======== Entries supplied ========

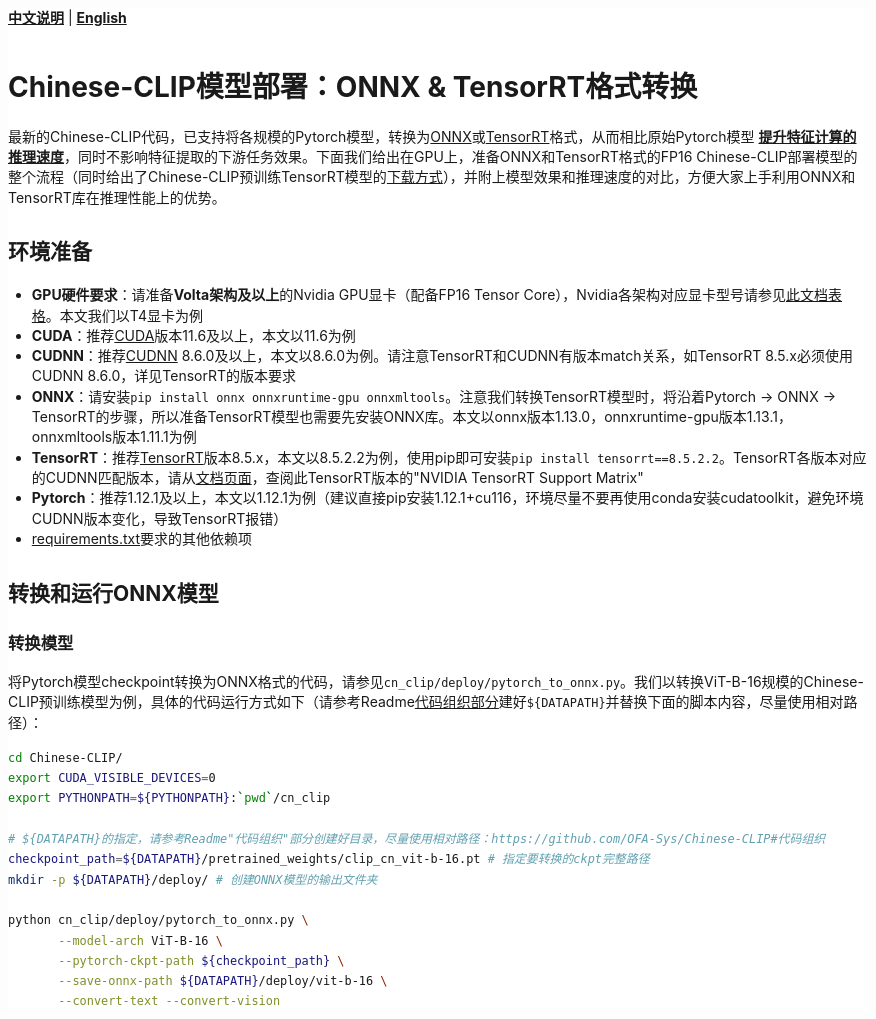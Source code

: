 [**中文说明**](deployment.md) | [**English**](deployment_En.md)

# Chinese-CLIP模型部署：ONNX & TensorRT格式转换

最新的Chinese-CLIP代码，已支持将各规模的Pytorch模型，转换为[ONNX](https://onnx.ai/)或[TensorRT](https://developer.nvidia.com/tensorrt)格式，从而相比原始Pytorch模型 **[提升特征计算的推理速度](#速度对比结果)**，同时不影响特征提取的下游任务效果。下面我们给出在GPU上，准备ONNX和TensorRT格式的FP16 Chinese-CLIP部署模型的整个流程（同时给出了Chinese-CLIP预训练TensorRT模型的[下载方式](#tensorrt_download)），并附上模型效果和推理速度的对比，方便大家上手利用ONNX和TensorRT库在推理性能上的优势。

## 环境准备

+ **GPU硬件要求**：请准备**Volta架构及以上**的Nvidia GPU显卡（配备FP16 Tensor Core），Nvidia各架构对应显卡型号请参见[此文档表格](https://en.wikipedia.org/wiki/CUDA#GPUs_supported)。本文我们以T4显卡为例
+ **CUDA**：推荐[CUDA](https://developer.nvidia.com/cuda-11-6-0-download-archive)版本11.6及以上，本文以11.6为例
+ **CUDNN**：推荐[CUDNN](https://developer.nvidia.com/rdp/cudnn-archive) 8.6.0及以上，本文以8.6.0为例。请注意TensorRT和CUDNN有版本match关系，如TensorRT 8.5.x必须使用CUDNN 8.6.0，详见TensorRT的版本要求
+ **ONNX**：请安装`pip install onnx onnxruntime-gpu onnxmltools`。注意我们转换TensorRT模型时，将沿着Pytorch → ONNX → TensorRT的步骤，所以准备TensorRT模型也需要先安装ONNX库。本文以onnx版本1.13.0，onnxruntime-gpu版本1.13.1，onnxmltools版本1.11.1为例
+ **TensorRT**：推荐[TensorRT](https://docs.nvidia.com/deeplearning/tensorrt/archives/index.html#trt_8)版本8.5.x，本文以8.5.2.2为例，使用pip即可安装`pip install tensorrt==8.5.2.2`。TensorRT各版本对应的CUDNN匹配版本，请从[文档页面](https://docs.nvidia.com/deeplearning/tensorrt/archives/index.html#trt_8)，查阅此TensorRT版本的"NVIDIA TensorRT Support Matrix"
+ **Pytorch**：推荐1.12.1及以上，本文以1.12.1为例（建议直接pip安装1.12.1+cu116，环境尽量不要再使用conda安装cudatoolkit，避免环境CUDNN版本变化，导致TensorRT报错）
+ [requirements.txt](requirements.txt)要求的其他依赖项


## 转换和运行ONNX模型

### 转换模型

将Pytorch模型checkpoint转换为ONNX格式的代码，请参见`cn_clip/deploy/pytorch_to_onnx.py`。我们以转换ViT-B-16规模的Chinese-CLIP预训练模型为例，具体的代码运行方式如下（请参考Readme[代码组织部分](https://github.com/OFA-Sys/Chinese-CLIP#代码组织)建好`${DATAPATH}`并替换下面的脚本内容，尽量使用相对路径）：

```bash
cd Chinese-CLIP/
export CUDA_VISIBLE_DEVICES=0
export PYTHONPATH=${PYTHONPATH}:`pwd`/cn_clip

# ${DATAPATH}的指定，请参考Readme"代码组织"部分创建好目录，尽量使用相对路径：https://github.com/OFA-Sys/Chinese-CLIP#代码组织
checkpoint_path=${DATAPATH}/pretrained_weights/clip_cn_vit-b-16.pt # 指定要转换的ckpt完整路径
mkdir -p ${DATAPATH}/deploy/ # 创建ONNX模型的输出文件夹

python cn_clip/deploy/pytorch_to_onnx.py \
       --model-arch ViT-B-16 \
       --pytorch-ckpt-path ${checkpoint_path} \
       --save-onnx-path ${DATAPATH}/deploy/vit-b-16 \
       --convert-text --convert-vision
```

========

Work instruction: Return every line from the records above that holds the word "github".

Answer for this exercise:
将Pytorch模型checkpoint转换为ONNX格式的代码，请参见`cn_clip/deploy/pytorch_to_onnx.py`。我们以转换ViT-B-16规模的Chinese-CLIP预训练模型为例，具体的代码运行方式如下（请参考Readme[代码组织部分](https://github.com/OFA-Sys/Chinese-CLIP#代码组织)建好`${DATAPATH}`并替换下面的脚本内容，尽量使用相对路径）：
# ${DATAPATH}的指定，请参考Readme"代码组织"部分创建好目录，尽量使用相对路径：https://github.com/OFA-Sys/Chinese-CLIP#代码组织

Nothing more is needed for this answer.